● Saved entries
====

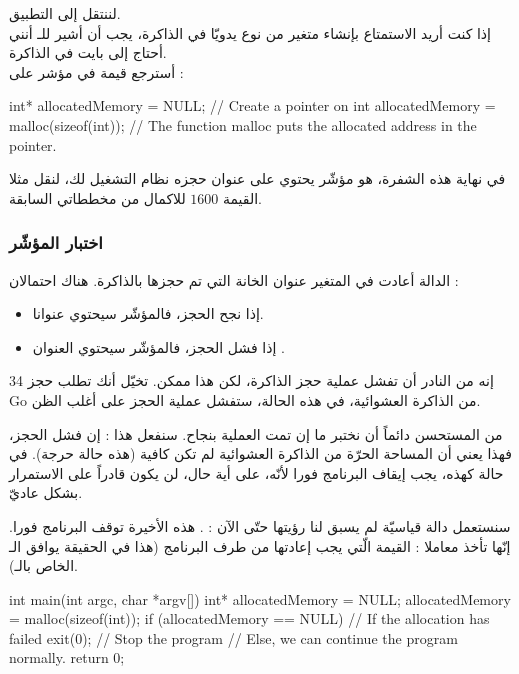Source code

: لننتقل إلى التطبيق.\\
إذا كنت أريد الاستمتاع بإنشاء متغير من نوع
يدويّا في الذاكرة، يجب أن أشير للـ
أنني أحتاج إلى
بايت في الذاكرة.\\
أسترجع قيمة
في مؤشر على
 :

\begin{Csource}
int* allocatedMemory = NULL; // Create a pointer on int
allocatedMemory = malloc(sizeof(int)); // The function malloc puts the allocated address in the pointer.
\end{Csource}

في نهاية هذه الشفرة،
هو مؤشّر يحتوي على عنوان حجزه نظام التشغيل لك، لنقل مثلا القيمة
$1600$
للاكمال من مخططاتي السابقة.

\subsubsection{اختبار المؤشّر}
الدالة
أعادت في المتغير
عنوان الخانة التي تم حجزها بالذاكرة. هناك احتمالان :
\begin{itemize}
  \item إذا نجح الحجز، فالمؤشّر سيحتوي عنوانا.
  \item إذا فشل الحجز، فالمؤشّر سيحتوي العنوان
.
\end{itemize}

إنه من النادر أن تفشل عملية حجز الذاكرة، لكن هذا ممكن. تخيّل أنك تطلب حجز 34
\textenglish{Go}
من الذاكرة العشوائية، في هذه الحالة، ستفشل عملية الحجز على أغلب الظن.

من المستحسن دائماً أن نختبر ما إن تمت العملية بنجاح. سنفعل هذا : إن فشل الحجز، فهذا يعني أن المساحة الحرّة من الذاكرة العشوائية لم تكن كافية (هذه حالة حرجة). في حالة كهذه، يجب إيقاف البرنامج فورا لأنّه، على أية حال، لن يكون قادراً على الاستمرار بشكل عاديّ.

سنستعمل دالة قياسيّة لم يسبق لنا رؤيتها حتّى الآن :
.
هذه الأخيرة توقف البرنامج فورا. إنّها تأخذ معاملا : القيمة الّتي يجب إعادتها من طرف البرنامج (هذا في الحقيقة يوافق الـ
الخاص بالـ).

\begin{Csource}
int main(int argc, char *argv[])
{
	int* allocatedMemory = NULL;
	allocatedMemory = malloc(sizeof(int));
	if (allocatedMemory == NULL) // If the allocation has failed
	{
    exit(0); // Stop the program
	}
	// Else, we can continue the program normally.
	return 0;
}
\end{Csource}

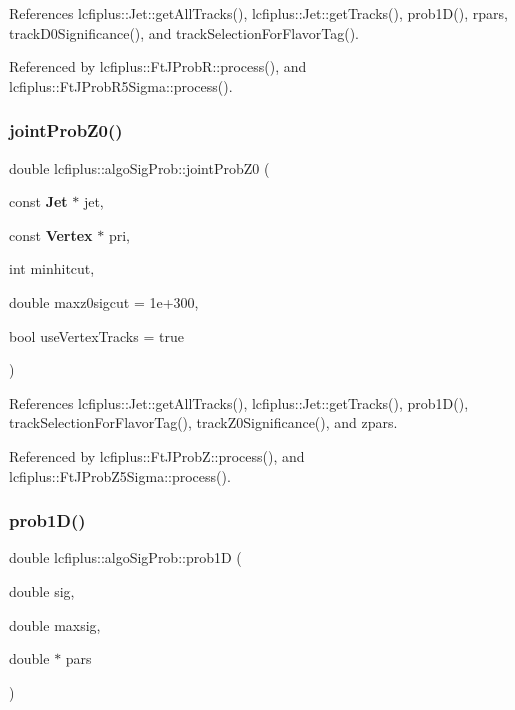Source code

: References lcfiplus\+::\+Jet\+::get\+All\+Tracks(), lcfiplus\+::\+Jet\+::get\+Tracks(), prob1\+D(), rpars, track\+D0\+Significance(), and track\+Selection\+For\+Flavor\+Tag().



Referenced by lcfiplus\+::\+Ft\+J\+Prob\+R\+::process(), and lcfiplus\+::\+Ft\+J\+Prob\+R5\+Sigma\+::process().

\mbox{\label{namespacelcfiplus_1_1algoSigProb_a83e6934a5303236ffb68cb8e9a8c34b0}} 
\subsubsection{joint\+Prob\+Z0()}
{\footnotesize\ttfamily double lcfiplus\+::algo\+Sig\+Prob\+::joint\+Prob\+Z0 (\begin{DoxyParamCaption}\item[{const \textbf{ Jet} $\ast$}]{jet,  }\item[{const \textbf{ Vertex} $\ast$}]{pri,  }\item[{int}]{minhitcut,  }\item[{double}]{maxz0sigcut = {\ttfamily 1e+300},  }\item[{bool}]{use\+Vertex\+Tracks = {\ttfamily true} }\end{DoxyParamCaption})}



References lcfiplus\+::\+Jet\+::get\+All\+Tracks(), lcfiplus\+::\+Jet\+::get\+Tracks(), prob1\+D(), track\+Selection\+For\+Flavor\+Tag(), track\+Z0\+Significance(), and zpars.



Referenced by lcfiplus\+::\+Ft\+J\+Prob\+Z\+::process(), and lcfiplus\+::\+Ft\+J\+Prob\+Z5\+Sigma\+::process().

\mbox{\label{namespacelcfiplus_1_1algoSigProb_a8f69d75be4c24b3b7996e4ba2abff275}} 
\subsubsection{prob1\+D()}
{\footnotesize\ttfamily double lcfiplus\+::algo\+Sig\+Prob\+::prob1D (\begin{DoxyParamCaption}\item[{double}]{sig,  }\item[{double}]{maxsig,  }\item[{double $\ast$}]{pars }\end{DoxyParamCaption})}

====

● What the task requires
Without including any pictures, reproduce the data exactly.

● Solution to this exercise
Source code

: لننتقل إلى التطبيق.\\
إذا كنت أريد الاستمتاع بإنشاء متغير من نوع
يدويّا في الذاكرة، يجب أن أشير للـ
أنني أحتاج إلى
بايت في الذاكرة.\\
أسترجع قيمة
في مؤشر على
 :

\begin{Csource}
int* allocatedMemory = NULL; // Create a pointer on int
allocatedMemory = malloc(sizeof(int)); // The function malloc puts the allocated address in the pointer.
\end{Csource}

في نهاية هذه الشفرة،
هو مؤشّر يحتوي على عنوان حجزه نظام التشغيل لك، لنقل مثلا القيمة
$1600$
للاكمال من مخططاتي السابقة.

\subsubsection{اختبار المؤشّر}
الدالة
أعادت في المتغير
عنوان الخانة التي تم حجزها بالذاكرة. هناك احتمالان :
\begin{itemize}
  \item إذا نجح الحجز، فالمؤشّر سيحتوي عنوانا.
  \item إذا فشل الحجز، فالمؤشّر سيحتوي العنوان
.
\end{itemize}

إنه من النادر أن تفشل عملية حجز الذاكرة، لكن هذا ممكن. تخيّل أنك تطلب حجز 34
\textenglish{Go}
من الذاكرة العشوائية، في هذه الحالة، ستفشل عملية الحجز على أغلب الظن.

من المستحسن دائماً أن نختبر ما إن تمت العملية بنجاح. سنفعل هذا : إن فشل الحجز، فهذا يعني أن المساحة الحرّة من الذاكرة العشوائية لم تكن كافية (هذه حالة حرجة). في حالة كهذه، يجب إيقاف البرنامج فورا لأنّه، على أية حال، لن يكون قادراً على الاستمرار بشكل عاديّ.

سنستعمل دالة قياسيّة لم يسبق لنا رؤيتها حتّى الآن :
.
هذه الأخيرة توقف البرنامج فورا. إنّها تأخذ معاملا : القيمة الّتي يجب إعادتها من طرف البرنامج (هذا في الحقيقة يوافق الـ
الخاص بالـ).

\begin{Csource}
int main(int argc, char *argv[])
{
	int* allocatedMemory = NULL;
	allocatedMemory = malloc(sizeof(int));
	if (allocatedMemory == NULL) // If the allocation has failed
	{
    exit(0); // Stop the program
	}
	// Else, we can continue the program normally.
	return 0;
}
\end{Csource}

Source code

: References lcfiplus\+::\+Jet\+::get\+All\+Tracks(), lcfiplus\+::\+Jet\+::get\+Tracks(), prob1\+D(), rpars, track\+D0\+Significance(), and track\+Selection\+For\+Flavor\+Tag().



Referenced by lcfiplus\+::\+Ft\+J\+Prob\+R\+::process(), and lcfiplus\+::\+Ft\+J\+Prob\+R5\+Sigma\+::process().

\mbox{\label{namespacelcfiplus_1_1algoSigProb_a83e6934a5303236ffb68cb8e9a8c34b0}} 
\subsubsection{joint\+Prob\+Z0()}
{\footnotesize\ttfamily double lcfiplus\+::algo\+Sig\+Prob\+::joint\+Prob\+Z0 (\begin{DoxyParamCaption}\item[{const \textbf{ Jet} $\ast$}]{jet,  }\item[{const \textbf{ Vertex} $\ast$}]{pri,  }\item[{int}]{minhitcut,  }\item[{double}]{maxz0sigcut = {\ttfamily 1e+300},  }\item[{bool}]{use\+Vertex\+Tracks = {\ttfamily true} }\end{DoxyParamCaption})}



References lcfiplus\+::\+Jet\+::get\+All\+Tracks(), lcfiplus\+::\+Jet\+::get\+Tracks(), prob1\+D(), track\+Selection\+For\+Flavor\+Tag(), track\+Z0\+Significance(), and zpars.



Referenced by lcfiplus\+::\+Ft\+J\+Prob\+Z\+::process(), and lcfiplus\+::\+Ft\+J\+Prob\+Z5\+Sigma\+::process().

\mbox{\label{namespacelcfiplus_1_1algoSigProb_a8f69d75be4c24b3b7996e4ba2abff275}} 
\subsubsection{prob1\+D()}
{\footnotesize\ttfamily double lcfiplus\+::algo\+Sig\+Prob\+::prob1D (\begin{DoxyParamCaption}\item[{double}]{sig,  }\item[{double}]{maxsig,  }\item[{double $\ast$}]{pars }\end{DoxyParamCaption})}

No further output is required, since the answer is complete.